Dimon Kendrick-Holmes: Aaron Hernandez was a poor man with money
Around lunchtime on Wednesday, folks in Columbus started talking about $40 million.
That’s because they’d just heard that a jury had found Aaron Hernandez guilty of first-degree murder.
Without the money, the story would have been a big deal because around here we love football.
Hernandez was an All-American tight end for the Florida Gators and won a national championship catching passes from Tim Tebow, then went to a Super Bowl catching passes from Tom Brady.
But it was a much bigger deal because of the $40 million.
That’s how much money Hernandez stood to gain from the five-year contract he signed with the New England Patriots when he was 22 years old.
That was nearly a year before Odin Lloyd was found dead about a mile from Hernandez’ mansion, and Hernandez was arrested and charged with murder.

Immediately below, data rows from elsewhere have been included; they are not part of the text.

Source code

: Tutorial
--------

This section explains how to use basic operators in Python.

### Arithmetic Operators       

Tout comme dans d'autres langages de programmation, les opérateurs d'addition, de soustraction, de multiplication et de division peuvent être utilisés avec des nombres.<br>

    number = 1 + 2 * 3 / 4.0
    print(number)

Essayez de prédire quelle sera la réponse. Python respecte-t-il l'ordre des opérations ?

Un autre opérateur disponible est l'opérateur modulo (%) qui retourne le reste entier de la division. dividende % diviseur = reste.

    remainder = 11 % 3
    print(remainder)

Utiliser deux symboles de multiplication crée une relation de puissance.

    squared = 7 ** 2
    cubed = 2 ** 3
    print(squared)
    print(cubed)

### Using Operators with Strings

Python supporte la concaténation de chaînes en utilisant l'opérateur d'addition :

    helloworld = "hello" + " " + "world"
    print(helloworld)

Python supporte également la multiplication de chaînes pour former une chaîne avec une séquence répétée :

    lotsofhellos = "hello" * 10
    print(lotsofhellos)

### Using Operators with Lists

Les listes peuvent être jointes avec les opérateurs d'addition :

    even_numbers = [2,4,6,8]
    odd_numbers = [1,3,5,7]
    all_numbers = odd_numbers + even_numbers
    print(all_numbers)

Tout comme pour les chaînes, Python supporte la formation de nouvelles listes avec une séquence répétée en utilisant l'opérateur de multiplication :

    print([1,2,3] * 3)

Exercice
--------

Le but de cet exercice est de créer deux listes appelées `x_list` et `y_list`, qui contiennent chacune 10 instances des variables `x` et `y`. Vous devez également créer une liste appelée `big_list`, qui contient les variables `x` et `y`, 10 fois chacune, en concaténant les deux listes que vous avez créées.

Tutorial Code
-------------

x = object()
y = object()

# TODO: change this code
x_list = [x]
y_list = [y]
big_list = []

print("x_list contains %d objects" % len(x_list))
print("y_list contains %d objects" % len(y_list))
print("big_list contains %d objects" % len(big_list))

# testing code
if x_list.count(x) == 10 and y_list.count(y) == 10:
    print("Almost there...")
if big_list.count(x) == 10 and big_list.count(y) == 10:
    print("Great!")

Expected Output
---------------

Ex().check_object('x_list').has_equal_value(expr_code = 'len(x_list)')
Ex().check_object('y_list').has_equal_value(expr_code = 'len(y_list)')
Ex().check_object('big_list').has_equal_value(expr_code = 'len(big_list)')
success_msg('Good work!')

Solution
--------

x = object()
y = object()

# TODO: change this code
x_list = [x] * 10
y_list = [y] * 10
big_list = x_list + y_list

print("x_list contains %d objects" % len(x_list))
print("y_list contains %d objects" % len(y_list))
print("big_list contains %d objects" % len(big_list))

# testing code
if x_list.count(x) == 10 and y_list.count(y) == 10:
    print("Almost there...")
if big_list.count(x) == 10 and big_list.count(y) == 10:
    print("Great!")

But it was also just six weeks after the shooting deaths of two men at a red light in Boston, for which Hernandez would later be indicted and charged with two more counts of first-degree murder.
So why was everybody in town talking about Aaron Hernandez on Wednesday?
Because he had it made.
He wasn’t some guy who bought a Powerball ticket, hit the jackpot, and then went bankrupt.
No, Hernandez was born to do something that a national and international television audience holds in high esteem — and something, in our current economic system, for which he deserved to earn $40 million and for which he had even greater earning potential in the future.
Then he threw it all away.
And, if truth be told, that kind of makes us feel good about ourselves. We’re better money managers than Aaron Hernandez. We’re better stewards of our own gifts and talents than Aaron Hernandez. Oh yeah, and we’re not living double lives as gangsters, and we haven’t killed anybody.
But it kind of makes us feel bad about our circumstances too. I think I’m one of the few people who could handle $40 million responsibly without letting it go to my head.
And everybody I know feels the same way — about their own ability to be filthy rich, not mine.
At least, we deserve the chance to try.
Man, life is unfair!
But we all know that money doesn’t buy happiness.
It makes me think of “Love in the Time of Cholera,” a novel by Gabriel Garcia Marquez, when a character named Uncle Leo XII is accused of being rich.
“No, not rich,” he says. “I am a poor man with money, which is not the same thing.”
Aaron Hernandez was not rich. He was a poor man with money.
Everybody talking about him on Wednesday, myself included, is richer than he ever was. It’s important to remember that, and to be thankful.